Activity
Exclude the pictures and reproduce exactly the lines that run from the one holding "In addition to" to the end of the entries below.

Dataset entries
********
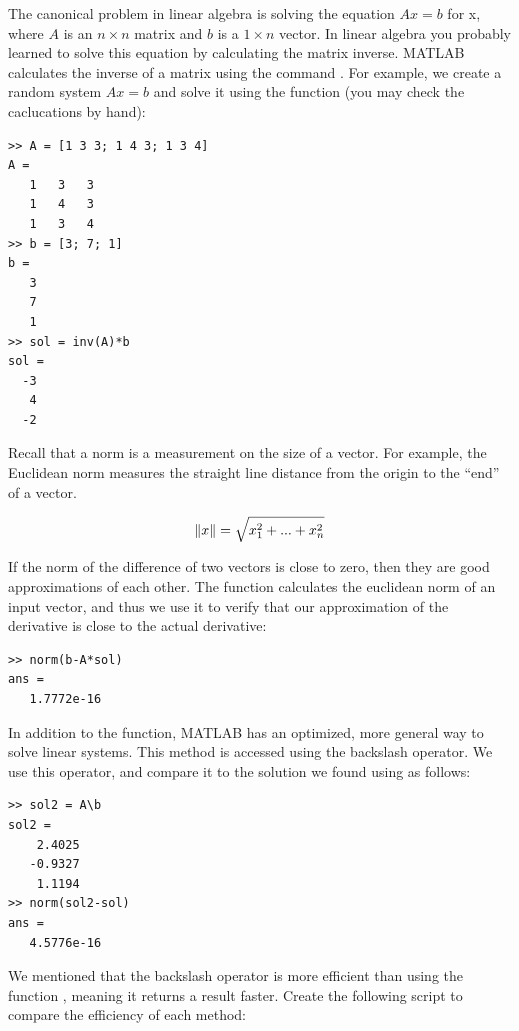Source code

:The canonical problem in linear algebra is solving the equation $Ax = b$ for x, where $A$ is an $n \times n$ matrix and $b$ is a  $1 \times n$ vector. In linear algebra you probably learned to solve this equation by calculating the matrix inverse. MATLAB calculates the inverse of a matrix using the command . For example, we create a random system $Ax =b$ and solve it using the  function (you may check the caclucations by hand):

\begin{lstlisting}[style=matlab]
>> A = [1 3 3; 1 4 3; 1 3 4]
A =
   1   3   3
   1   4   3
   1   3   4
>> b = [3; 7; 1]
b =
   3
   7
   1
>> sol = inv(A)*b
sol =
  -3
   4
  -2
\end{lstlisting}

Recall that a norm is a measurement on the size of a vector.  For example, the Euclidean norm measures the straight line distance from the origin to the ``end'' of a vector.

\[
\lVert x\rVert = \sqrt{x_1^2 + ... + x_n^2}
\]

If the norm of the difference of two vectors is close to zero, then they are good approximations of each other.  The  function calculates the euclidean norm of an input vector, and thus we use it to verify that our approximation of the derivative is close to the actual derivative:

\begin{lstlisting}[style=matlab]
>> norm(b-A*sol)
ans =
   1.7772e-16
\end{lstlisting}

In addition to the  function, MATLAB has an optimized, more general way to solve linear systems. This method is accessed using the backslash operator. We use this operator, and compare it to the solution we found using  as follows:

\begin{lstlisting}[style=matlab]
>> sol2 = A\b
sol2 =
    2.4025
   -0.9327
    1.1194
>> norm(sol2-sol)
ans =
   4.5776e-16
\end{lstlisting}

We mentioned that the backslash operator is more efficient than using the function , meaning it returns a result faster. Create the following script to compare the efficiency of each method:

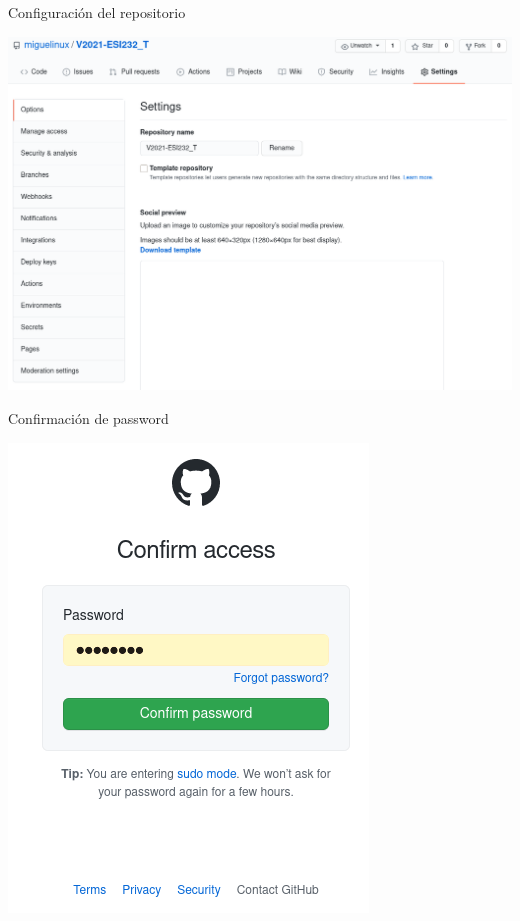 \begin{frame}[c]{Configuración del repositorio}
    \begin{center}
        \includegraphics[scale=0.3]{img/github-repo-settings.png}
    \end{center}
\end{frame}

\begin{frame}[c]{Confirmación de password}
    \begin{center}
        \includegraphics[scale=0.24]{img/github-ask-pwd.png}
    \end{center}
\end{frame}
********
Output
In addition to the  function, MATLAB has an optimized, more general way to solve linear systems. This method is accessed using the backslash operator. We use this operator, and compare it to the solution we found using  as follows:

\begin{lstlisting}[style=matlab]
>> sol2 = A\b
sol2 =
    2.4025
   -0.9327
    1.1194
>> norm(sol2-sol)
ans =
   4.5776e-16
\end{lstlisting}

We mentioned that the backslash operator is more efficient than using the function , meaning it returns a result faster. Create the following script to compare the efficiency of each method:

 \begin{frame}[c]{Configuración del repositorio}
    \begin{center}
        \includegraphics[scale=0.3]{img/github-repo-settings.png}
    \end{center}
\end{frame}

\begin{frame}[c]{Confirmación de password}
    \begin{center}
        \includegraphics[scale=0.24]{img/github-ask-pwd.png}
    \end{center}
\end{frame}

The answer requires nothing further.